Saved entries
BEGIN

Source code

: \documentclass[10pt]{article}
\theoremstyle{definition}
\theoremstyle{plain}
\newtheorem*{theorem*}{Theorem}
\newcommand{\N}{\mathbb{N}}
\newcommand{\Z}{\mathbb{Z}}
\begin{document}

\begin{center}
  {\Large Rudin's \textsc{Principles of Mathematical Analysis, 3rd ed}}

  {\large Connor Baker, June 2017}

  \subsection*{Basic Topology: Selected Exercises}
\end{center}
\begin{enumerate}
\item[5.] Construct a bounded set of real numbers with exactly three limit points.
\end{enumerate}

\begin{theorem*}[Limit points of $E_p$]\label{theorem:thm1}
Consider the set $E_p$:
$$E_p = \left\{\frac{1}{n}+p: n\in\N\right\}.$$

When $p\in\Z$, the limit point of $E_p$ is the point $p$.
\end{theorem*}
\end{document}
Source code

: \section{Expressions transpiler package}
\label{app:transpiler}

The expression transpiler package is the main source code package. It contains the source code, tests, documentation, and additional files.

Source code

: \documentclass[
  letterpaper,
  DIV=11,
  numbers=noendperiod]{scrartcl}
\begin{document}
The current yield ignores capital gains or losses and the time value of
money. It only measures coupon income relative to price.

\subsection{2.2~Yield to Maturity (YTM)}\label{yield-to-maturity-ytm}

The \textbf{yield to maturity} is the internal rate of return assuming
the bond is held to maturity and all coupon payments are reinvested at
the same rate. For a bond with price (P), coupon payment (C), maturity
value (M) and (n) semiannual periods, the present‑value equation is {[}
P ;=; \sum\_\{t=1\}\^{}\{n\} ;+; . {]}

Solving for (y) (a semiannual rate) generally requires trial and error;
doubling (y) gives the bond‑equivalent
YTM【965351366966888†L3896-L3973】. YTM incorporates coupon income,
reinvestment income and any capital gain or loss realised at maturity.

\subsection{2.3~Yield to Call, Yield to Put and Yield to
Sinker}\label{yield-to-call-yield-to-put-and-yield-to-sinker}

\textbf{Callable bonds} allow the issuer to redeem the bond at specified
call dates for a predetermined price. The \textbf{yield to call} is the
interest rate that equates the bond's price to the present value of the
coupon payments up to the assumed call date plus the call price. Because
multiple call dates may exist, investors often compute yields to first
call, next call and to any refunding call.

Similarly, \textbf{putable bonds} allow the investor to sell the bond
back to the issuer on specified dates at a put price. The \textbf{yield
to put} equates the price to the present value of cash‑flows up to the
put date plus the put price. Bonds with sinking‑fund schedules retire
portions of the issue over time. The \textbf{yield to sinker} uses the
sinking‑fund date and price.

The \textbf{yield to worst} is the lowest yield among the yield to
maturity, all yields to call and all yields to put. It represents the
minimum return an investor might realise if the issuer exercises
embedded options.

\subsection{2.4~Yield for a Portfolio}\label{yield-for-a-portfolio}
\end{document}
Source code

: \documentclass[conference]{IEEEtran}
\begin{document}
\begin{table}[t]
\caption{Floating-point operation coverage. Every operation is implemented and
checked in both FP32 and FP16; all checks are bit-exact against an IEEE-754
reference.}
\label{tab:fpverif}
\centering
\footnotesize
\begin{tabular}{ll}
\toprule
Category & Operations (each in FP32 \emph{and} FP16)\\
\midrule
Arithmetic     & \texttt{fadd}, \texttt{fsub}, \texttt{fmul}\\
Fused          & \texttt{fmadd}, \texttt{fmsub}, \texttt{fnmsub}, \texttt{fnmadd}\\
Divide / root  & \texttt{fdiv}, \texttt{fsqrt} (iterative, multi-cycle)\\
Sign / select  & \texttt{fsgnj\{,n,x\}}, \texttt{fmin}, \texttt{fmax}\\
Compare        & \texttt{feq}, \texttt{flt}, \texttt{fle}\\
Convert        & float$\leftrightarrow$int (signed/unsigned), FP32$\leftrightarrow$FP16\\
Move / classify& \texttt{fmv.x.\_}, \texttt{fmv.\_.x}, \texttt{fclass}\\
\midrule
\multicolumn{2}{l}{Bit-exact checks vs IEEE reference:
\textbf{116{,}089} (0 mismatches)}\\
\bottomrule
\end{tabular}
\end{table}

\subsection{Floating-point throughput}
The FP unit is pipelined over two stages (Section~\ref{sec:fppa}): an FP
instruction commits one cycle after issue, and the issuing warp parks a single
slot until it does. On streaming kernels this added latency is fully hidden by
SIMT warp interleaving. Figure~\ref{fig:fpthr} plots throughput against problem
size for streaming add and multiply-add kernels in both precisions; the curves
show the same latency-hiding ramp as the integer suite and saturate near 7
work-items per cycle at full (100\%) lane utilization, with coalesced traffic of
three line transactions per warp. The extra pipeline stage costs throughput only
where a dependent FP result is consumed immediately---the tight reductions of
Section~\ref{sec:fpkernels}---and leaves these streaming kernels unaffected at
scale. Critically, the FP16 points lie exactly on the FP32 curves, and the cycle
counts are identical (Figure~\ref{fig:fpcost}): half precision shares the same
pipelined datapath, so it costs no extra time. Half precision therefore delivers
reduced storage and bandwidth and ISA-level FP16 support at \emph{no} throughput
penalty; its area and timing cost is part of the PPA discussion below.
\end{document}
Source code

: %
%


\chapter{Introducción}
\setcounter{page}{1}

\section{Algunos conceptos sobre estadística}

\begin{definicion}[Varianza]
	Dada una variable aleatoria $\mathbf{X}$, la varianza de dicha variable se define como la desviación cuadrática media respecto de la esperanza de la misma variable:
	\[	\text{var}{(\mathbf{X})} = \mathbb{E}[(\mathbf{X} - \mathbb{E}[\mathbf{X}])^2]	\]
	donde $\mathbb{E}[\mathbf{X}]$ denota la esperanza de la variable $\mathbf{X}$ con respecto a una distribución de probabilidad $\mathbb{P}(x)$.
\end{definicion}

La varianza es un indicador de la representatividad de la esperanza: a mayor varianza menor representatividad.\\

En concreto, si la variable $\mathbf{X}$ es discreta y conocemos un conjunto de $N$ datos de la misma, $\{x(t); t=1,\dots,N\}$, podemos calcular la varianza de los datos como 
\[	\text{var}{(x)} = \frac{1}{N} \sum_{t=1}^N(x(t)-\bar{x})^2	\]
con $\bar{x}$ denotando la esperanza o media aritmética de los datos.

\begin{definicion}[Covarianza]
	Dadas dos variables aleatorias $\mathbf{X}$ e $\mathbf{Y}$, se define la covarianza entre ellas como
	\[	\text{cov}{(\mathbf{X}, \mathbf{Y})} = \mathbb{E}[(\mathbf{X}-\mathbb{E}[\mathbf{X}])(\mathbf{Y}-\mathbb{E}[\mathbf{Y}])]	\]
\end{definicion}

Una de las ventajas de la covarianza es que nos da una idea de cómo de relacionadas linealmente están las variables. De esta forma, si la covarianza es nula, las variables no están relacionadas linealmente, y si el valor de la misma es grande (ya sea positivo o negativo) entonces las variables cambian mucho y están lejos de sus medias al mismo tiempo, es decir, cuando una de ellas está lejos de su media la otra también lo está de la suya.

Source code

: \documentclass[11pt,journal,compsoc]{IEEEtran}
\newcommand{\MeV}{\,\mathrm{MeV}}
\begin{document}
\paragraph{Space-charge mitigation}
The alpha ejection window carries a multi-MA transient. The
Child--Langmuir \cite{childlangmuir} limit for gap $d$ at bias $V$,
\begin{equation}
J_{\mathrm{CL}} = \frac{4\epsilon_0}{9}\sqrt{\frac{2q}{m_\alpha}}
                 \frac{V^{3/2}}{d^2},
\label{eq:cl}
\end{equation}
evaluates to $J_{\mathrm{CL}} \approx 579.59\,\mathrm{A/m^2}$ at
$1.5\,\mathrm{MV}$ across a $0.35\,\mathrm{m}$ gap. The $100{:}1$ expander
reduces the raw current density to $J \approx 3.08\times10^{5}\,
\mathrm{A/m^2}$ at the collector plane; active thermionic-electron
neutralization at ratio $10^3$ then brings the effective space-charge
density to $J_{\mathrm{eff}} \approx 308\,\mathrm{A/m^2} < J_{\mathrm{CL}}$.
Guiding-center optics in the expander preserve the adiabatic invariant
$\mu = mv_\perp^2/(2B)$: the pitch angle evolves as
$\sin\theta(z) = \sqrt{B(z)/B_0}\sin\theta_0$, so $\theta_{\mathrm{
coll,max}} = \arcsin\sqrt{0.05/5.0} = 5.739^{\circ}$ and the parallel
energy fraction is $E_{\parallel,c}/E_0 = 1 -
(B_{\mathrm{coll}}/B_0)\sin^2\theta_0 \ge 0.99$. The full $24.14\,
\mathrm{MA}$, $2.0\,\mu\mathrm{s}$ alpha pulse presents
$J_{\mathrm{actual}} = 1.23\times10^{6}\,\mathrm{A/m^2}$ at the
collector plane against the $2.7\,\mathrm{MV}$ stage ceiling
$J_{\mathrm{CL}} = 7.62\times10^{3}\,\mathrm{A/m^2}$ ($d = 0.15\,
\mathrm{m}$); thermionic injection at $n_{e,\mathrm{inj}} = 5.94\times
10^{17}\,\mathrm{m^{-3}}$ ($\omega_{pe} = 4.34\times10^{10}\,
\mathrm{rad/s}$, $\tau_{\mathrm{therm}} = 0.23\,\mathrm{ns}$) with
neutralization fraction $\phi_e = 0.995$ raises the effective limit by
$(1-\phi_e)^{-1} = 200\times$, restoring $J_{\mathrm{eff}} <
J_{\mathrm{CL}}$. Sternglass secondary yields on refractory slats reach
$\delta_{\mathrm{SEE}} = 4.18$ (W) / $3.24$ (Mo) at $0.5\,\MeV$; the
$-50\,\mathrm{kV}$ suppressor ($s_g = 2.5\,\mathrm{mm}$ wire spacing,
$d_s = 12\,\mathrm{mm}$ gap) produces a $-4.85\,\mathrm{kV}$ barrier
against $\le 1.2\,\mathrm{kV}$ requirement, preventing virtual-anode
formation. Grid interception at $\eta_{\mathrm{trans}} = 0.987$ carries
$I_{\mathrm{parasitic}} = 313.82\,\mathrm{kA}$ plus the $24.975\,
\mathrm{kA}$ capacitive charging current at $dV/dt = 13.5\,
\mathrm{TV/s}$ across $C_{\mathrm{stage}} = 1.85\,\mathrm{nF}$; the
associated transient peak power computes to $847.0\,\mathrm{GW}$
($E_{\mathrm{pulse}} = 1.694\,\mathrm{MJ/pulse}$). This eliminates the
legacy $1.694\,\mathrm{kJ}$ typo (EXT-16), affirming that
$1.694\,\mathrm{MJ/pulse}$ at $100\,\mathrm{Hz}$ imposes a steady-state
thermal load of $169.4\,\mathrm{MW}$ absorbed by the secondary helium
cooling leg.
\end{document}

END

◆ TASK DETAILS: Go through the records and pull out each line that includes the word "esperanza".

◆ WRITTEN ANSWER:
	Dada una variable aleatoria $\mathbf{X}$, la varianza de dicha variable se define como la desviación cuadrática media respecto de la esperanza de la misma variable:
	donde $\mathbb{E}[\mathbf{X}]$ denota la esperanza de la variable $\mathbf{X}$ con respecto a una distribución de probabilidad $\mathbb{P}(x)$.
La varianza es un indicador de la representatividad de la esperanza: a mayor varianza menor representatividad.\\
con $\bar{x}$ denotando la esperanza o media aritmética de los datos.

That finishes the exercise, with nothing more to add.